**Requirement**
Find the lines below that contain the word "creating" and count them. Only the number should be given.

**Excerpted data**
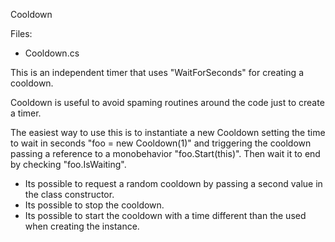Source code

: Cooldown

Files:
+ Cooldown.cs

This is an independent timer that uses "WaitForSeconds" for creating a cooldown.

Cooldown is useful to avoid spaming routines around the code just to create a timer.

The easiest way to use this is to instantiate a new Cooldown setting the time to wait in seconds "foo = new Cooldown(1)" and triggering the cooldown passing a reference to a monobehavior "foo.Start(this)". Then wait it to end by checking "foo.IsWaiting".

- Its possible to request a random cooldown by passing a second value in the class constructor.
- Its possible to stop the cooldown.
- Its possible to start the cooldown with a time different than the used when creating the instance.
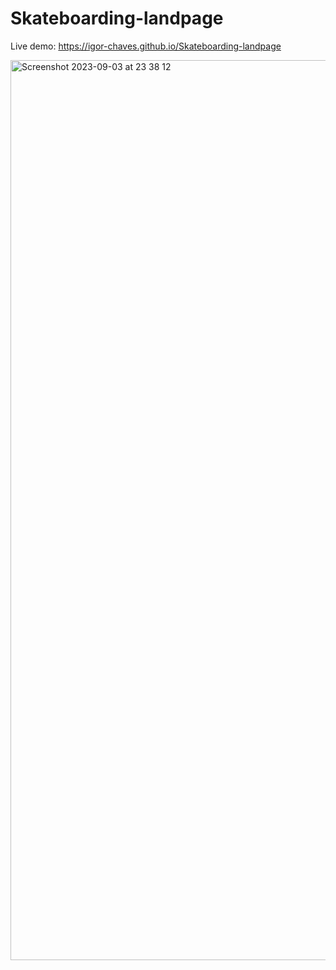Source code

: # Skateboarding-landpage
Live demo: https://igor-chaves.github.io/Skateboarding-landpage


<img width="1440" alt="Screenshot 2023-09-03 at 23 38 12" src="https://github.com/igor-chaves/Skateboarding-landpage/assets/105141259/9fc8f1bc-6c4b-4e6f-8653-21fa796b4fe1">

**Exercise answer**
2